Not Sleeping Can Cause Alzheimer’s Disease

What Is Alzheimer’s Disease?

Alzheimer’s disease is the most common form of dementia. Over 5.2 million Americans over the age of 65, as well as hundreds of thousands under the age of 65 who have early-onset Alzheimer’s. This disease is a progressive, neurodegenerative disease that occurs when nerve cells in the brain die. There is a sticky plaque substance called Beta Amyloid that coats the brain cells.  The buildup of this substance, along with many other reasons, is why people get Alzheimer’s disease. Recent findings indicate long-term sleep deprivation could be a major cause.

Long-Term Sleep Deprivation

According to the Centers for Disease Control and Prevention (DDC), one in three American adults does not get proper sleep. Sleep deprivation is not always due to the number of hours slept. The quality of sleep is more important. There are multiple stages to the sleep cycle, all of which need to be hit in order for the brain to maintain healthy functioning throughout the day. The most important stages of the cycle are deep sleep and rapid eye movement (REM) sleep.  This 1/3 of people who do not have proper sleep is due to lack of quantity and quality. Experts have agreed that getting an average of 7 hours each night allows the brain enough time to reach all the stages and maintain high-quality brain function.  One of the vitally important things that happen in the brain during deep sleep and REM sleep is the flushing.
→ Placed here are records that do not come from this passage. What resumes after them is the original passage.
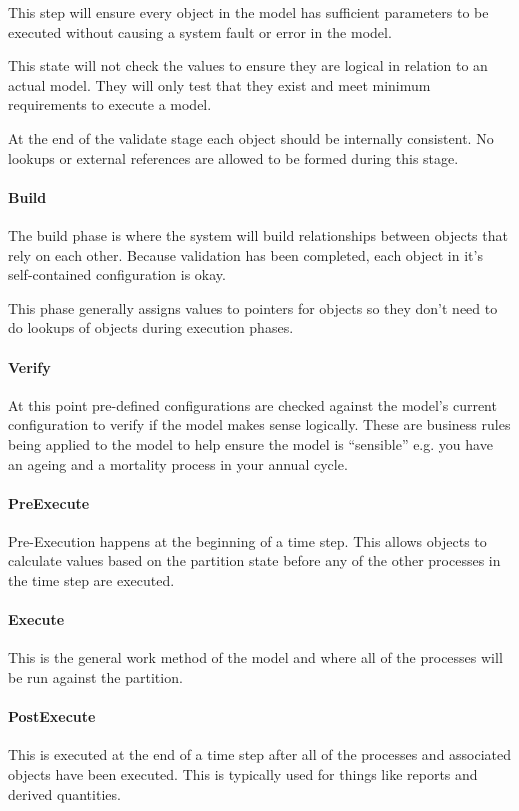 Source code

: This step will ensure every object in the model has sufficient parameters to be executed without causing a system fault or error in the model.

This state will not check the values to ensure they are logical in relation to an actual model. They will only test that they exist and meet minimum requirements to execute a model.

At the end of the validate stage each object should be internally consistent. No lookups or external references are allowed to be formed during this stage.

\paragraph*{Build}
The build phase is where the system will build relationships between objects that rely on each other. Because validation has been completed, each object in it's self-contained configuration is okay.

This phase generally assigns values to pointers for objects so they don't need to do lookups of objects during execution phases.

\paragraph*{Verify}
At this point pre-defined configurations are checked against the model's current configuration to verify if the model makes sense logically. These are business rules being applied to the model to help ensure the model is \enquote{sensible} e.g. you have an ageing and a mortality process in your annual cycle.

\paragraph*{PreExecute}
Pre-Execution happens at the beginning of a time step. This allows objects to calculate values based on the partition state before any of the other processes in the time step are executed.

\paragraph*{Execute}
This is the general work method of the model and where all of the processes will be run against the partition.

\paragraph*{PostExecute}
This is executed at the end of a time step after all of the processes and associated objects have been executed. This is typically used for things like reports and derived quantities.

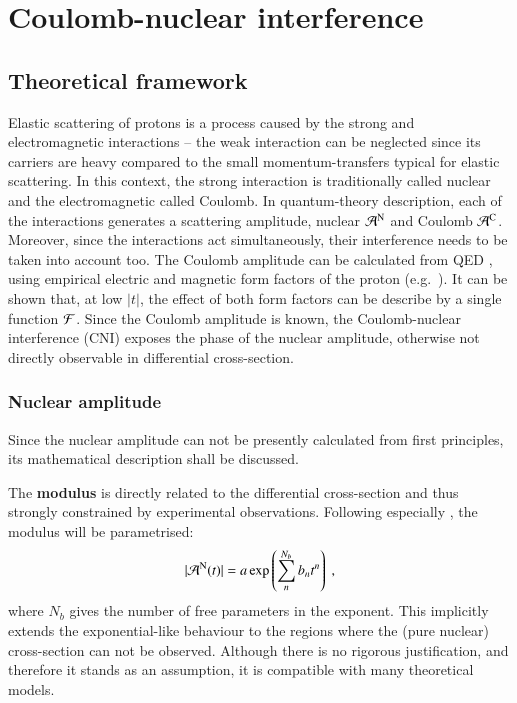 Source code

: \section{Coulomb-nuclear interference}


\subsection{Theoretical framework}
\label{sec:cni_framework}

Elastic scattering of protons is a process caused by the strong and electromagnetic interactions -- the weak interaction can be neglected since its carriers are heavy compared to the small momentum-transfers typical for elastic scattering. In this context, the strong interaction is traditionally called nuclear and the electromagnetic called Coulomb. In quantum-theory description, each of the interactions generates a scattering amplitude, nuclear ${\cal A}^{\rm N}$ and Coulomb ${\cal A}^{\rm C}$. Moreover, since the interactions act simultaneously, their interference needs to be taken into account too. The Coulomb amplitude can be calculated from QED \cite{block06}, using empirical electric and magnetic form factors of the proton (e.g.~\cite{puckett10}). It can be shown \cite{jan_thesis} that, at low $|t|$, the effect of both form factors can be describe by a single function ${\cal F}$. Since the Coulomb amplitude is known, the Coulomb-nuclear interference (CNI) exposes the phase of the nuclear amplitude, otherwise not directly observable in differential cross-section. 


\subsubsection{Nuclear amplitude}

Since the nuclear amplitude can not be presently calculated from first principles, its mathematical description shall be discussed.

The {\bf modulus} is directly related to the differential cross-section and thus strongly constrained by experimental observations. Following especially \cite{8tev-90m}, the modulus will be parametrised:
\begin{equation}
\label{eq:nuc mod}
| {\cal A}^{\rm N}(t) | = a \exp\left( \sum\limits_{n}^{N_b} b_n t^n \right)\ ,
\end{equation}
where $N_b$ gives the number of free parameters in the exponent. This implicitly extends the exponential-like behaviour to the regions where the (pure nuclear) cross-section can not be observed. Although there is no rigorous justification, and therefore it stands as an assumption, it is compatible with many theoretical models.

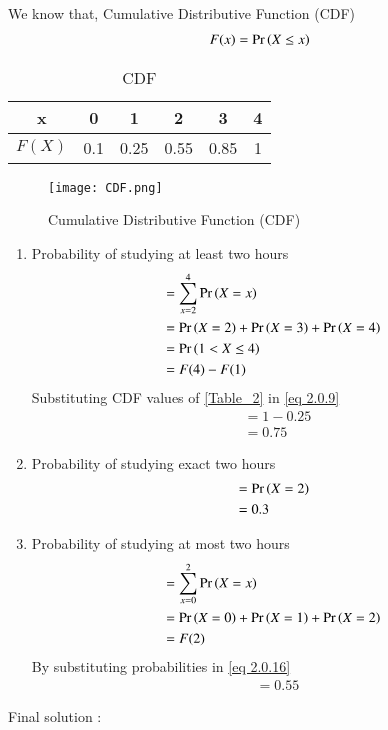 \documentclass[journal,12pt,twocolumn]{IEEEtran}
\begin{document}
We know that, Cumulative Distributive Function (CDF) 
\begin{align}
    F(x) = \Pr\left(X \le x\right)
\end{align}
\begin{table}[ht]
  
  \centering
  \begin{tabular}{|c|c|c|c|c|c|}
    \hline
    x &  0 & 1 & 2 & 3 & 4\\
    \hline
    $F(X)$ & 0.1& 0.25& 0.55 & 0.85 & 1\\
    \hline
    
\end{tabular} 
\caption{CDF}
\label{Table_2}
\end{table}

\begin{figure}[ht]
    \centering
    \texttt{[image: CDF.png]}
    \caption{Cumulative Distributive Function (CDF) }
    \label{Figure_2}
\end{figure}

\vspace{3mm}
    \begin{enumerate}
        \item Probability of studying at least two hours 
        \begin{align}
            & = \sum_{x = 2}^4 \Pr\left(X = x\right)\\
            & = \Pr\left(X = 2\right) +\Pr\left(X = 3\right) + \Pr\left(X = 4\right) \\
            & = \Pr\left(1 < X \le 4\right)\\ 
            & =  F(4) - F(1)\label{eq 2.0.9}
        \end{align}
        Substituting CDF values of \eqref{Table_2} in \eqref{eq 2.0.9}
        \begin{align}
            &  = 1 - 0.25\\
            & = 0.75
        \end{align}
        
        \item Probability of studying exact two hours
        \begin{align}
            & = \Pr\left(X = 2\right)\\
            & = 0.3
        \end{align}
        
        \item Probability of studying at most two hours 
        \begin{align}
          & = \sum_{x = 0}^2  \Pr\left(X = x\right)\\
          & = \Pr\left(X = 0\right) + \Pr\left(X = 1\right) + \Pr\left(X = 2\right)\\
           & = F(2)\label{eq 2.0.16}
        \end{align}
        By substituting probabilities in \eqref{eq 2.0.16}
        \begin{align}
            & = 0.55
        \end{align}
    \end{enumerate}
  Final solution :  
  
\end{document}
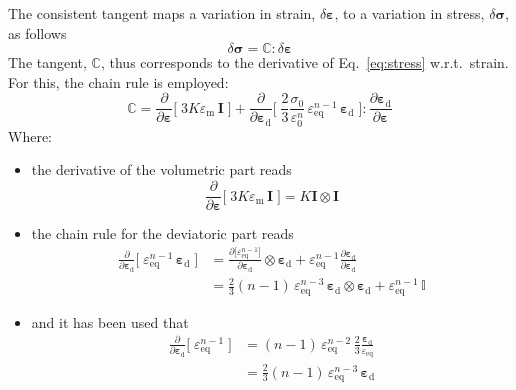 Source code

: \documentclass{goose-article}
\begin{document}
The consistent tangent maps a variation in strain, $\delta \bm{\varepsilon}$, to a variation in stress, $\delta \bm{\sigma}$, as follows
%
\begin{equation}
  \delta \bm{\sigma} = \mathbb{C} : \delta \bm{\varepsilon}
\end{equation}
%
The tangent, $\mathbb{C}$, thus corresponds to the derivative of Eq.~\eqref{eq:stress} w.r.t.\ strain. For this, the chain rule is employed:
%
\begin{equation}
  \mathbb{C}
  = \frac{\partial}{\partial \bm{\varepsilon}}
    \bigg[\;
      3 K \varepsilon_\mathrm{m} \, \bm{I}
    \;\bigg]
  + \frac{\partial}{\partial \bm{\varepsilon}_\mathrm{d}}
    \bigg[\;
      \frac{2}{3} \frac{\sigma_0}{\varepsilon_0^n} \,
      \varepsilon_\mathrm{eq}^{n-1} \, \bm{\varepsilon}_\mathrm{d}
    \;\bigg]
  : \frac{\partial \bm{\varepsilon}_\mathrm{d}}{\partial \bm{\varepsilon}}
\end{equation}
%
Where:
\begin{itemize}
%
\item the derivative of the volumetric part reads
%
\begin{equation}
  \frac{\partial}{\partial \bm{\varepsilon}}
  \bigg[\;
    3 K \varepsilon_\mathrm{m} \, \bm{I}
  \;\bigg]
  = K \bm{I} \otimes \bm{I}
\end{equation}
%
\item the chain rule for the deviatoric part reads
%
\begin{align}
  \frac{\partial}{\partial \bm{\varepsilon}_\mathrm{d}}
  \bigg[\;
    \varepsilon_\mathrm{eq}^{n-1} \, \bm{\varepsilon}_\mathrm{d}
  \;\bigg]
  &=
  \frac{
    \partial \big[ \varepsilon_\mathrm{eq}^{n-1} \big]
  }{
    \partial \bm{\varepsilon}_\mathrm{d}
  } \otimes \bm{\varepsilon}_\mathrm{d}
  + \varepsilon_\mathrm{eq}^{n-1}
  \frac{
    \partial \bm{\varepsilon}_\mathrm{d}
  }{
    \partial \bm{\varepsilon}_\mathrm{d}
  }
  \\
  &=
  \tfrac{2}{3} (n-1) \, \varepsilon_\mathrm{eq}^{n-3} \,
  \bm{\varepsilon}_\mathrm{d} \otimes \bm{\varepsilon}_\mathrm{d}
  + \varepsilon_\mathrm{eq}^{n-1} \, \mathbb{I}
\end{align}
%
\item and it has been used that
%
\begin{align}
  \frac{\partial}{\partial \bm{\varepsilon}_\mathrm{d}}
  \bigg[\;
    \varepsilon_\mathrm{eq}^{n-1}
  \;\bigg]
  &= (n-1)\, \varepsilon_\mathrm{eq}^{n-2} \,
  \frac{2}{3} \frac{\bm{\varepsilon}_\mathrm{d}}{\varepsilon_\mathrm{eq}}
  \\
  &= \tfrac{2}{3} (n-1) \,
    \varepsilon_\mathrm{eq}^{n-3} \, \bm{\varepsilon}_\mathrm{d}
\end{align}
%
\end{itemize}
%
\end{document}
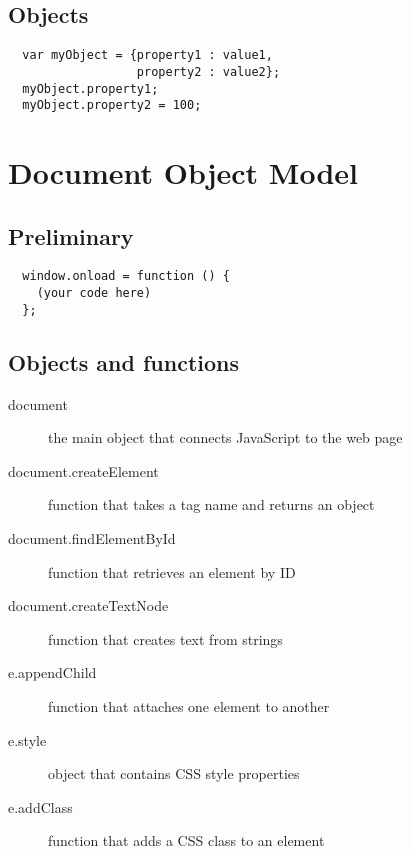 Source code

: \documentclass[letterpage,foldmark,10pt]{leaflet}
\begin{document}
\subsection{Objects}
\begin{verbatim}
  var myObject = {property1 : value1, 
                  property2 : value2};
  myObject.property1;
  myObject.property2 = 100;
\end{verbatim}
\section{Document Object Model}
\subsection{Preliminary}
\begin{verbatim}
  window.onload = function () {
    (your code here)
  };
\end{verbatim}
\subsection{Objects and functions}
\begin{description}
  \item [document] the main object that connects JavaScript to the web page
  \item [document.createElement] function that takes a tag name and returns an object
  \item [document.findElementById] function that retrieves an element by ID
  \item [document.createTextNode] function that creates text from strings
  \item [e.appendChild] function that attaches one element to another
  \item [e.style] object that contains CSS style properties
  \item [e.addClass] function that adds a CSS class to an element
\end{description}
\end{document}
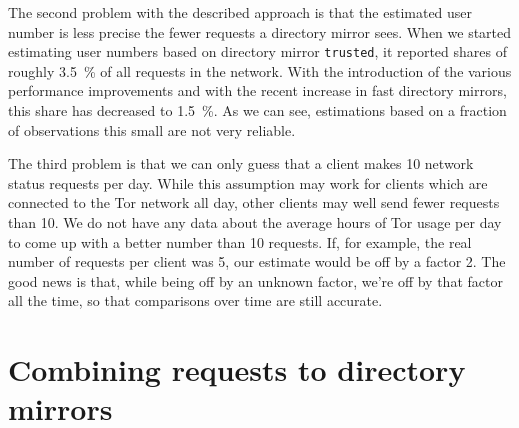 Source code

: \documentclass{article}
\begin{document}

The second problem with the described approach is that the estimated user
number is less precise the fewer requests a directory mirror sees.
When we started estimating user numbers based on directory mirror
\texttt{trusted}, it reported shares of roughly 3.5~\% of all requests in
the network.
With the introduction of the various performance improvements and with the
recent increase in fast directory mirrors, this share has decreased to
1.5~\%.
As we can see, estimations based on a fraction of observations this small
are not very reliable.

The third problem is that we can only guess that a client makes 10 network
status requests per day.
While this assumption may work for clients which are connected to the Tor
network all day, other clients may well send fewer requests than 10.
We do not have any data about the average hours of Tor usage per day to
come up with a better number than 10 requests.
If, for example, the real number of requests per client was 5, our
estimate would be off by a factor 2.
The good news is that, while being off by an unknown factor, we're off by
that factor all the time, so that comparisons over time are still
accurate.


\section{Combining requests to directory mirrors}
\label{sec:combine}
\end{document}
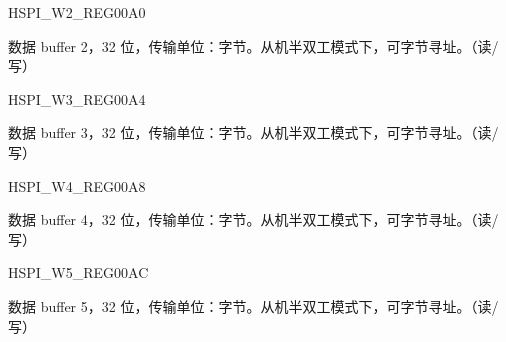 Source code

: \begin{register}{H}{SPI\_W2\_REG}{\hexprefix{}00A0}\label{regdesc:SPIW2REG}
%
\regnewline%
\begin{regdesc}\begin{reglist}
\label{fielddesc:SPIBUF2}\item [SPI\_BUF2] 数据 buffer 2，32 位，传输单位：字节。从机半双工模式下，可字节寻址。（读/写）
\end{reglist}\end{regdesc}
\end{register}


\begin{register}{H}{SPI\_W3\_REG}{\hexprefix{}00A4}\label{regdesc:SPIW3REG}
%
\regnewline%
\begin{regdesc}\begin{reglist}
\label{fielddesc:SPIBUF3}\item [SPI\_BUF3] 数据 buffer 3，32 位，传输单位：字节。从机半双工模式下，可字节寻址。（读/写）
\end{reglist}\end{regdesc}
\end{register}


\begin{register}{H}{SPI\_W4\_REG}{\hexprefix{}00A8}\label{regdesc:SPIW4REG}
%
\regnewline%
\begin{regdesc}\begin{reglist}
\label{fielddesc:SPIBUF4}\item [SPI\_BUF4] 数据 buffer 4，32 位，传输单位：字节。从机半双工模式下，可字节寻址。（读/写）
\end{reglist}\end{regdesc}
\end{register}


\begin{register}{H}{SPI\_W5\_REG}{\hexprefix{}00AC}\label{regdesc:SPIW5REG}
%
\regnewline%
\begin{regdesc}\begin{reglist}
\label{fielddesc:SPIBUF5}\item [SPI\_BUF5] 数据 buffer 5，32 位，传输单位：字节。从机半双工模式下，可字节寻址。（读/写）
\end{reglist}\end{regdesc}
\end{register}


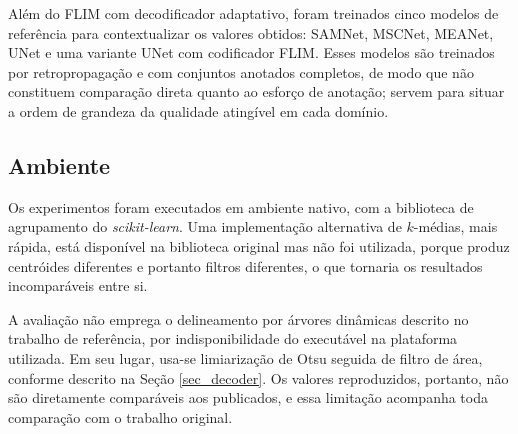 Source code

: Além do \ac{FLIM} com decodificador adaptativo, foram treinados cinco modelos de referência para contextualizar os valores obtidos: SAMNet, MSCNet, MEANet, UNet e uma variante UNet com codificador \ac{FLIM}. Esses modelos são treinados por retropropagação e com conjuntos anotados completos, de modo que não constituem comparação direta quanto ao esforço de anotação; servem para situar a ordem de grandeza da qualidade atingível em cada domínio.

\subsection{Ambiente}

Os experimentos foram executados em ambiente nativo, com a biblioteca de agrupamento do \textit{scikit-learn}. Uma implementação alternativa de $k$-médias, mais rápida, está disponível na biblioteca original mas não foi utilizada, porque produz centróides diferentes e portanto filtros diferentes, o que tornaria os resultados incomparáveis entre si.

A avaliação não emprega o delineamento por árvores dinâmicas descrito no trabalho de referência, por indisponibilidade do executável na plataforma utilizada. Em seu lugar, usa-se limiarização de Otsu seguida de filtro de área, conforme descrito na Seção \ref{sec_decoder}. Os valores reproduzidos, portanto, não são diretamente comparáveis aos publicados, e essa limitação acompanha toda comparação com o trabalho original.
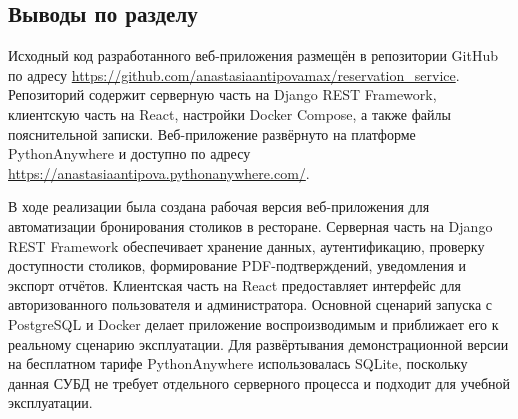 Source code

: \subsection{Выводы по разделу}
Исходный код разработанного веб-приложения размещён в репозитории GitHub по адресу \url{https://github.com/anastasiaantipovamax/reservation_service}. Репозиторий содержит серверную часть на Django REST Framework, клиентскую часть на React, настройки Docker Compose, а также файлы пояснительной записки. Веб-приложение развёрнуто на платформе PythonAnywhere и доступно по адресу \url{https://anastasiaantipova.pythonanywhere.com/}.

В ходе реализации была создана рабочая версия веб-приложения для автоматизации
бронирования столиков в ресторане. Серверная часть на Django REST Framework
обеспечивает хранение данных, аутентификацию, проверку доступности столиков,
формирование PDF-подтверждений, уведомления и экспорт отчётов. Клиентская часть на
React предоставляет интерфейс для авторизованного пользователя и администратора.
Основной сценарий запуска с PostgreSQL и Docker делает приложение воспроизводимым и
приближает его к реальному сценарию эксплуатации. Для развёртывания демонстрационной
версии на бесплатном тарифе PythonAnywhere использовалась SQLite, поскольку данная
СУБД не требует отдельного серверного процесса и подходит для учебной эксплуатации.
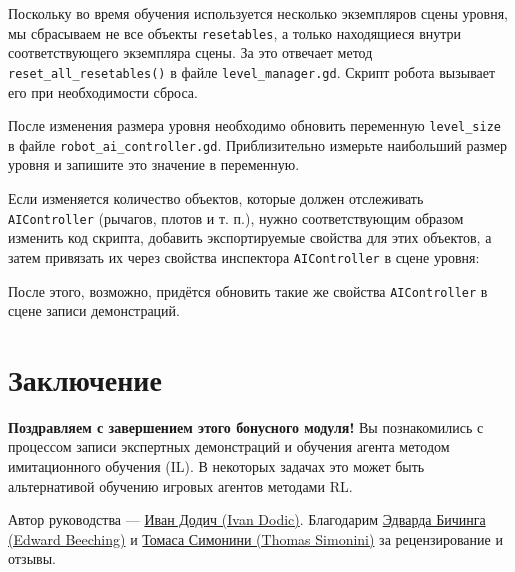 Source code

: \documentclass[11pt,a4paper]{article}
\begin{document}
Поскольку во время обучения используется несколько экземпляров сцены уровня, мы сбрасываем не все объекты \passthrough{\lstinline!resetables!}, а только находящиеся внутри соответствующего экземпляра сцены. За это отвечает метод \passthrough{\lstinline!reset_all_resetables()!} в файле \passthrough{\lstinline!level_manager.gd!}. Скрипт робота вызывает его при необходимости сброса.

После изменения размера уровня необходимо обновить переменную \passthrough{\lstinline!level_size!} в файле \passthrough{\lstinline!robot_ai_controller.gd!}. Приблизительно измерьте наибольший размер уровня и запишите это значение в переменную.

Если изменяется количество объектов, которые должен отслеживать \passthrough{\lstinline!AIController!} (рычагов, плотов и т. п.), нужно соответствующим образом изменить код скрипта, добавить экспортируемые свойства для этих объектов, а затем привязать их через свойства инспектора \passthrough{\lstinline!AIController!} в сцене уровня:


После этого, возможно, придётся обновить такие же свойства \passthrough{\lstinline!AIController!} в сцене записи демонстраций.

\section{Заключение}\label{conclusion}

\textbf{Поздравляем с завершением этого бонусного модуля!} Вы познакомились с процессом записи экспертных демонстраций и обучения агента методом имитационного обучения (IL). В некоторых задачах это может быть альтернативой обучению игровых агентов методами RL.

Автор руководства --- \href{https://github.com/Ivan-267}{Иван Додич (Ivan Dodic)}. Благодарим \href{https://twitter.com/edwardbeeching}{Эдварда Бичинга (Edward Beeching)} и \href{https://twitter.com/thomassimonini}{Томаса Симонини (Thomas Simonini)} за рецензирование и отзывы.
\end{document}
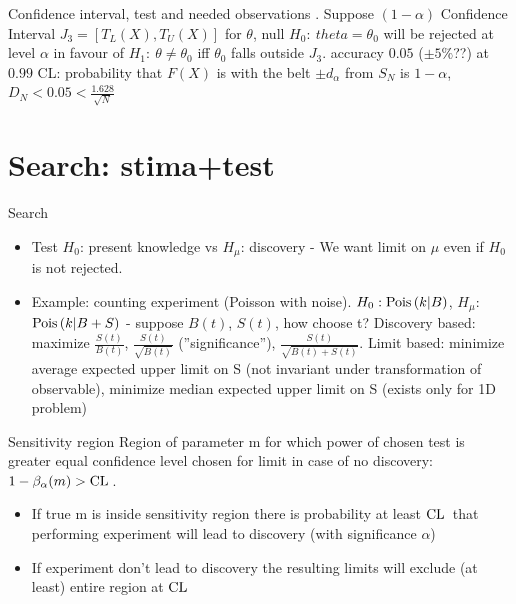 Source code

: \documentclass[asd-beamer.tex]{subfiles}%
\begin{document}
\begin{frame}{Confidence interval, test and needed observations}\frameintoc
{}. Suppose $(1-\alpha)$ Confidence Interval $J_3=[T_L(X),T_U(X)]$ for $\theta$, null $H_0:\ theta=\theta_0$ will be rejected at level $\alpha$ in favour of $H_1:\ \theta\neq\theta_0$ iff $\theta_0$ falls outside $J_3$.
 accuracy $0.05$ ($\pm5\%$??) at $0.99$ CL: probability that $F(X)$ is with the belt $\pm d_{\alpha}$ from $S_N$ is $1-\alpha$, $D_N<0.05<\frac{1.628}{\sqrt{N}}$
\end{frame}


\section{Search: stima+test}

\begin{frame}{Search}
    \begin{itemize}
        \item Test $H_0$: present knowledge vs $H_{\mu}$: discovery - We want limit on $\mu$ even if $H_0$ is not rejected.
            \item Example: counting experiment (Poisson with noise). $H_0: \operatorname{Pois}{(k|B)}$, $H_{\mu}$: $\operatorname{Pois}{(k|B+S)}$ - suppose $B(t)$, $S(t)$, how choose t? Discovery based: maximize $\frac{S(t)}{B(t)}$, $\frac{S(t)}{\sqrt{B(t)}}$ (''significance''), $\frac{S(t)}{\sqrt{B(t)+S(t)}}$. Limit based: minimize average expected upper limit on S (not invariant under transformation of observable), minimize median expected upper limit on S (exists only for 1D problem)
\end{itemize}
            \end{frame}

\begin{frame}{Sensitivity region}
Region of parameter m for which power of chosen test is greater equal confidence level chosen for limit in case of no discovery: $1-\beta_{\alpha}(m)>\operatorname{CL}{}$.
\begin{itemize}
\item If true m is inside sensitivity region there is probability at least $\operatorname{CL}{}$ that performing experiment will lead to discovery (with significance $\alpha$)
\item If experiment don't lead to discovery the resulting limits will exclude (at least) entire region at $\operatorname{CL}{}$
\end{itemize}
\end{frame}
\end{document}
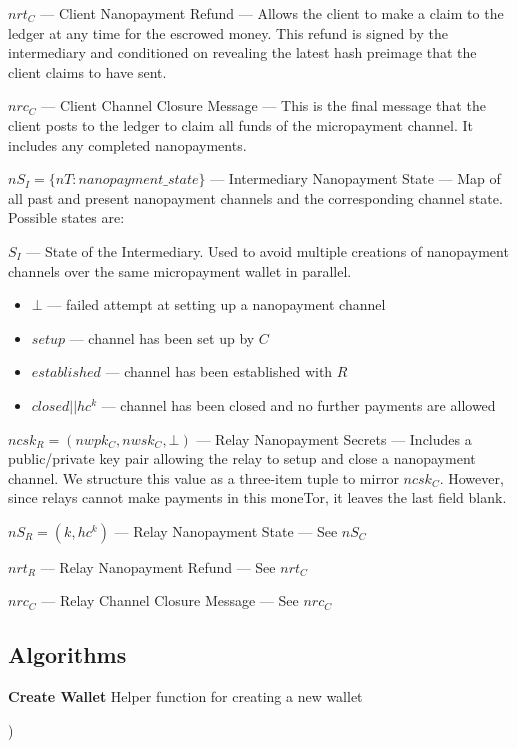 $nrt_C$ --- Client Nanopayment Refund --- Allows the client to make a claim to the ledger at any time for the escrowed money.
This refund is signed by the intermediary and conditioned on revealing the latest hash preimage that the client claims to have sent.

$nrc_C$ --- Client Channel Closure Message --- This is the final message that the client posts to the ledger to claim all funds of the micropayment channel.
It includes any completed nanopayments.

$nS_I = \{nT: nanopayment\_state\}$ --- Intermediary Nanopayment State --- Map of all past and present nanopayment channels and the corresponding channel state.
Possible states are:

$S_I$ --- State of the Intermediary.
Used to avoid multiple creations of nanopayment channels over the same micropayment wallet in parallel.

\begin{itemize}
\item $\bot$ --- failed attempt at setting up a nanopayment channel
\item $setup$ --- channel has been set up by $C$
\item $established$ --- channel has been established with $R$
\item $closed||hc^k$ --- channel has been closed and no further payments
  are allowed
\end{itemize}

$ncsk_R = (nwpk_C, nwsk_C, \bot)$ --- Relay Nanopayment Secrets --- Includes a public/private key pair allowing the relay to setup and close a nanopayment channel.
We structure this value as a three-item tuple to mirror $ncsk_C$.
However, since relays cannot make payments in this moneTor, it leaves the last field blank.

$nS_R = (k, hc^k)$ --- Relay Nanopayment State --- See $nS_C$

$nrt_R$ --- Relay Nanopayment Refund --- See $nrt_C$

$nrc_C$ --- Relay Channel Closure Message --- See $nrc_C$

\subsection{Algorithms}
\begin{algorithm}
  \caption[Create Wallet]{\textbf{Create Wallet} Helper function for creating a new wallet}
  \begin{algorithmic}[1]
    )
    \EndFunction{}
  \end{algorithmic}
\end{algorithm}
How Brain Flushing Affects Alzheimer’s Disease

Brain flushing is incredibly important when considering a functioning brain. During sleep, the flow of cerebrospinal fluid in the brain increases dramatically. This spike in brain fluid washes away harmful waste proteins, including beta-amyloid, that build up between brain cells during waking hours. This periodic brain flush occurs about every 4 hours after sleep. This vital flush only occurs during the deep sleep phase of the sleep cycle. Because beta-amyloid is the leading cause of dementia in general, this could save people’s lives.

Take preventative measures against Alzheimer’s and dementia. Get good quality sleep.